Es erscheint notwendig, auf diese Problematik ein wenig näher einzugehen;
dies unter Herausstreichung der positiven und der negativen Aspekte.
Es entspricht einem natürlichen Bedürfnis
der Menschen gut auszusehen. Damit wird allzu häufig der Wunsch nach
einer "gesunden Bräunung" verbunden. Sie soll strahlendes,
sportliches, gesundes Aussehen vermitteln. Wir wissen heute, daß
der richtig dosierte Aufenthalt in der Sonne die Stimmung hebt. Man fühlt
sich entspannt, aktiv und gut gelaunt. Woran liegt das? Allgemein belebt
Licht den gesamten Stoff- und Energiewechsel durch die unmittelbare Zufuhr
physikalischer Energie. Beim Aufenthalt in der Sonne produziert die Haut
Endorphine. Das sind körpereigene Substanzen, mit opiatartiger Wirkung
durch ihre Bindung an die gleichen Membranrezeptoren wie das Morphin.
Ihre Wirkung liegt u.a. darin, daß sie die Stimmung heben.

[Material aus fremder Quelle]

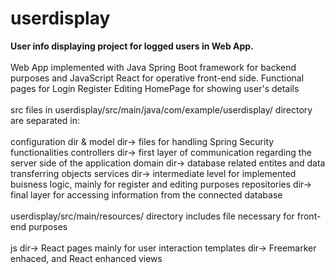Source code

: # userdisplay
**User info displaying project for logged users in Web App.**<br>
<br>
Web App implemented with Java Spring Boot framework for backend purposes and JavaScript React for operative front-end side. 
Functional pages for  Login
                      Register
                      Editing
                      HomePage for showing user's details
<br>
<br>
src files in userdisplay/src/main/java/com/example/userdisplay/ directory are separated in:<br>
<br>
  configuration dir & model dir-> files for handling Spring Security functionalities
  controllers dir-> first layer of communication regarding the server side of the application
  domain dir-> database related entites and data transferring objects
  services dir-> intermediate level for implemented buisness logic, mainly for register and editing purposes
  repositories dir-> final layer for accessing information from the connected database
  <br>
  <br>
 userdisplay/src/main/resources/ directory includes file necessary for front-end purposes <br>
 <br>
  js dir-> React pages mainly for user interaction
  templates dir-> Freemarker enhaced, and React enhanced views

Ein weiterer positiver Effekt geringer Dosen der
UV-B und UV-A-Strahlung ist, daß die Haut widerstandsfähiger
gegen Irritationen chemischer Substanzen wird. UV-Strahlung verbessert
auch die Fließeigenschaften des Blutes in der Haut. Dadurch können
mehr rote Blutkörperchen durch die Gefäße fließen,
wodurch wiederum das Gewebe besser mit Sauerstoff versorgt wird.
Kardiologen haben nachgewiesen, daß das Herz
nach einem in vertretbaren Maßen genossenen Sonnenbad ruhiger schlägt
und damit ökonomischer arbeitet.
Daß die Sonne Vitamin-D-bildend ist, ist
seit langem bekannt. Vitamin D wiederum fördert die Aufnahme von
Calcium. Doch Vorsicht: Zuviel gespeichertes Vitamin D kann auch zu zuviel
Calcium im Blut führen. Für eine ausreichende Vitamin-D-Versorgung
des Körpers reicht in aller Regel, sich zwei- bis dreimal wöchentlich
mit unbedecktem Gesicht, Händen und Unterarmen im Freien aufzuhalten.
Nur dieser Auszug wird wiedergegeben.